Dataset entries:
· · · · ·
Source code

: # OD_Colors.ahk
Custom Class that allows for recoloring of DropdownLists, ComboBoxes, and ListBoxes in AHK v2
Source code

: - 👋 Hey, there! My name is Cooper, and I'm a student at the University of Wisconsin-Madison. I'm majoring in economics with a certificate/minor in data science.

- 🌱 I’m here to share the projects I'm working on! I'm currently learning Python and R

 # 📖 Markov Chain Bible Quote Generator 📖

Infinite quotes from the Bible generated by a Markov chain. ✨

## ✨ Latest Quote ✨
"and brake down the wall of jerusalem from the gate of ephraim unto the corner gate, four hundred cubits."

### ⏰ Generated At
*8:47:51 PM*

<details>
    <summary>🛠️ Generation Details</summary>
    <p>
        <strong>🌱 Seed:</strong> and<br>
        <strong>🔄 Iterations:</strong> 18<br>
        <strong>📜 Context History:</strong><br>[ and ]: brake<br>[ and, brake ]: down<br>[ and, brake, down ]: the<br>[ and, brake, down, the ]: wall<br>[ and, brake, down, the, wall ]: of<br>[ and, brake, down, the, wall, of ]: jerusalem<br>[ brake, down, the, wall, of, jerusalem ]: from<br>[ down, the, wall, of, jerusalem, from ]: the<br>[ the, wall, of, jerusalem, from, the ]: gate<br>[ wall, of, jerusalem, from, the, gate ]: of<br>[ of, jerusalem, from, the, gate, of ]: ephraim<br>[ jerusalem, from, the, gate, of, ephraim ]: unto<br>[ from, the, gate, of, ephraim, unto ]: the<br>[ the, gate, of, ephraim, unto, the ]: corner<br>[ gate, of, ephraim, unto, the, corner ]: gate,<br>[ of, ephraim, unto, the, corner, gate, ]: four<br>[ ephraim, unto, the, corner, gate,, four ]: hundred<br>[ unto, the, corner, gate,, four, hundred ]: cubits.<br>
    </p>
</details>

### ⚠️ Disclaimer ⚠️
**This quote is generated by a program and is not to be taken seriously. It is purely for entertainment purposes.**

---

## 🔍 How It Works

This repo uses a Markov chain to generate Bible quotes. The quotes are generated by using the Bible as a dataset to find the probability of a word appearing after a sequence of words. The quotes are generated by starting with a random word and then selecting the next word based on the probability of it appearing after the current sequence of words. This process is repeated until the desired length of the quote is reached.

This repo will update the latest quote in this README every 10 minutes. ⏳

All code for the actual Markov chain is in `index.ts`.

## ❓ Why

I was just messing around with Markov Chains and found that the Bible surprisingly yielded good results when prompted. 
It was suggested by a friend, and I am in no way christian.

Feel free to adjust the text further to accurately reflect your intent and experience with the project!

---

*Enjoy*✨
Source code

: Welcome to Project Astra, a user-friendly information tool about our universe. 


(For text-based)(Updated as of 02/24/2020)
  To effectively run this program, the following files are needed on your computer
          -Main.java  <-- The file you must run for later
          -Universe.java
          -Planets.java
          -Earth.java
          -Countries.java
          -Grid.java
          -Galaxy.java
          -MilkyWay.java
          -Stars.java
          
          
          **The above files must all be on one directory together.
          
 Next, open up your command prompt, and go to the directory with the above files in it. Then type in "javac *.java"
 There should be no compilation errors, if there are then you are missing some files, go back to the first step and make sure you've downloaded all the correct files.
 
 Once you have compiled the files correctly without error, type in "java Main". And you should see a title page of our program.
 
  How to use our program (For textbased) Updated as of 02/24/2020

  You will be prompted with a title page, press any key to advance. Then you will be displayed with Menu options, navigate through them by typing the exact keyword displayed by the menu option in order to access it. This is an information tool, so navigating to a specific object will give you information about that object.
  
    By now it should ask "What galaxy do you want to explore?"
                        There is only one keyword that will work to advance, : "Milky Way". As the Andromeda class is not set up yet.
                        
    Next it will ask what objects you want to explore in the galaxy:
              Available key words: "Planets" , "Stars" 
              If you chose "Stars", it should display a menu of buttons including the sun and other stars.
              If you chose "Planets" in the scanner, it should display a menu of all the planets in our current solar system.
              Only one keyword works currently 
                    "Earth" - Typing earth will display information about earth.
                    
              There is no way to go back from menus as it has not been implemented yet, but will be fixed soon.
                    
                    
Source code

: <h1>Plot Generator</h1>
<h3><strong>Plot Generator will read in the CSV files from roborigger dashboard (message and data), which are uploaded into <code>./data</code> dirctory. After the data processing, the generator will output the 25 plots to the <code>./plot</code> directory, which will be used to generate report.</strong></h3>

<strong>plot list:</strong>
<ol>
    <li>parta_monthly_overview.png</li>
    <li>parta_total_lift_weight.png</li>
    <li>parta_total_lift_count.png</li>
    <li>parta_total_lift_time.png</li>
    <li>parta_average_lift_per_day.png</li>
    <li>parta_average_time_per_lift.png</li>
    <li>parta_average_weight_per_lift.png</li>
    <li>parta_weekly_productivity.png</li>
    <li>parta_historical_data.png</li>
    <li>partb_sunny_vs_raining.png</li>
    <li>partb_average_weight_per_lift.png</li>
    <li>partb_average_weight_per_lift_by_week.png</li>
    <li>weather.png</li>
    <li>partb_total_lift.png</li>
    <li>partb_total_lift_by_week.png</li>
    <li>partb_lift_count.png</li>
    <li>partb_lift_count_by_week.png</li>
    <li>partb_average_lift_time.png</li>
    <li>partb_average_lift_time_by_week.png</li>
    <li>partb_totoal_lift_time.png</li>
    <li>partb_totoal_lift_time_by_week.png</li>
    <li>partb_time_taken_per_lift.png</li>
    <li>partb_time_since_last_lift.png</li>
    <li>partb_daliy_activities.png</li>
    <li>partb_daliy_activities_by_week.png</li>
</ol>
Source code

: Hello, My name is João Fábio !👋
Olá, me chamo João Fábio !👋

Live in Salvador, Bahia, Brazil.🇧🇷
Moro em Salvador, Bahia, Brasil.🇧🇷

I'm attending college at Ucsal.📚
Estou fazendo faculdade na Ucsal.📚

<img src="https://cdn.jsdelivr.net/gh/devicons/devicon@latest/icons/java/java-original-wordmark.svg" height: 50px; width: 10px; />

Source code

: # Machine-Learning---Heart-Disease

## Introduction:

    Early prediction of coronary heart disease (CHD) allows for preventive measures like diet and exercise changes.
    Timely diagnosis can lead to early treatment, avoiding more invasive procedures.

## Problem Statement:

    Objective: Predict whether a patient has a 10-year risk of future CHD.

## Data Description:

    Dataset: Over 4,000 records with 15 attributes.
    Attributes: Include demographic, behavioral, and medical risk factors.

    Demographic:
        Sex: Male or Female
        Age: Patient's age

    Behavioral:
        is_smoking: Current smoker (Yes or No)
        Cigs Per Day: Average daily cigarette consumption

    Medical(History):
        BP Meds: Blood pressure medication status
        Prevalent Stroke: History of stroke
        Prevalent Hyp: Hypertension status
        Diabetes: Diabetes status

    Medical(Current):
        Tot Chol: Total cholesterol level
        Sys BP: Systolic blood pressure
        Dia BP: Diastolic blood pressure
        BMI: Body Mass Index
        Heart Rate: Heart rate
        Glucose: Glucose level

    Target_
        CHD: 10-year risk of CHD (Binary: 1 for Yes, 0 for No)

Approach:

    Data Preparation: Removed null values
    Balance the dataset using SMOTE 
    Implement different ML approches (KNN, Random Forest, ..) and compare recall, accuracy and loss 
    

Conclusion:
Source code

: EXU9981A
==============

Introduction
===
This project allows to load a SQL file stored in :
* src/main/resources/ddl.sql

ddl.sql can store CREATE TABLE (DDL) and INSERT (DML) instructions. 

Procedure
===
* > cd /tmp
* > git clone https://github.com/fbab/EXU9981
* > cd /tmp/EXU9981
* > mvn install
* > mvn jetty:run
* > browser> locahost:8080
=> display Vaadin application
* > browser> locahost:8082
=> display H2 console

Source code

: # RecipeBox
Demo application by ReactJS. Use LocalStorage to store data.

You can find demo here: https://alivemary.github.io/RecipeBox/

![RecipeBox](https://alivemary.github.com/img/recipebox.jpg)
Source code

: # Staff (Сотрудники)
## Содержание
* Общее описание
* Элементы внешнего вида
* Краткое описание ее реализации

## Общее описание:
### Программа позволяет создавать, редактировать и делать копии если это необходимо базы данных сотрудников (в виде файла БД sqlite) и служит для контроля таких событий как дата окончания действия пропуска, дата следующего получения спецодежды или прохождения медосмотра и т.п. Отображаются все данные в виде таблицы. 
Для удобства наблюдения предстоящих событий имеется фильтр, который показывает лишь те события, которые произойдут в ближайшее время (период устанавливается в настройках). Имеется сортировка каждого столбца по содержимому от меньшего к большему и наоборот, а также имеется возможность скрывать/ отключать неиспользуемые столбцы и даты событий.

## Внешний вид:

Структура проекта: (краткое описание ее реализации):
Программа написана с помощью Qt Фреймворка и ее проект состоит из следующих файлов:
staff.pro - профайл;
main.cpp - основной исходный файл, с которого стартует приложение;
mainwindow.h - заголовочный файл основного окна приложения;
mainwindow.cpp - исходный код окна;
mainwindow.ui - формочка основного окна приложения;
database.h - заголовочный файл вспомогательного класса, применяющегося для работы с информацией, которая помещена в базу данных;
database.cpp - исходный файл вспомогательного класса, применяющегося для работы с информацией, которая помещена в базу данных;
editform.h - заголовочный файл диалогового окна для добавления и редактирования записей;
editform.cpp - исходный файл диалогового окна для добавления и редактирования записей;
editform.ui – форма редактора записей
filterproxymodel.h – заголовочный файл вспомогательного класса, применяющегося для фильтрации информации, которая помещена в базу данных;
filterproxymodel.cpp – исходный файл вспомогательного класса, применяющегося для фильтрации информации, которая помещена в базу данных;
· · · · ·
_Problem to solve_:
Show me every line in the data above that includes "unto".

_Solution to this task_:
"and brake down the wall of jerusalem from the gate of ephraim unto the corner gate, four hundred cubits."
        <strong>📜 Context History:</strong><br>[ and ]: brake<br>[ and, brake ]: down<br>[ and, brake, down ]: the<br>[ and, brake, down, the ]: wall<br>[ and, brake, down, the, wall ]: of<br>[ and, brake, down, the, wall, of ]: jerusalem<br>[ brake, down, the, wall, of, jerusalem ]: from<br>[ down, the, wall, of, jerusalem, from ]: the<br>[ the, wall, of, jerusalem, from, the ]: gate<br>[ wall, of, jerusalem, from, the, gate ]: of<br>[ of, jerusalem, from, the, gate, of ]: ephraim<br>[ jerusalem, from, the, gate, of, ephraim ]: unto<br>[ from, the, gate, of, ephraim, unto ]: the<br>[ the, gate, of, ephraim, unto, the ]: corner<br>[ gate, of, ephraim, unto, the, corner ]: gate,<br>[ of, ephraim, unto, the, corner, gate, ]: four<br>[ ephraim, unto, the, corner, gate,, four ]: hundred<br>[ unto, the, corner, gate,, four, hundred ]: cubits.<br>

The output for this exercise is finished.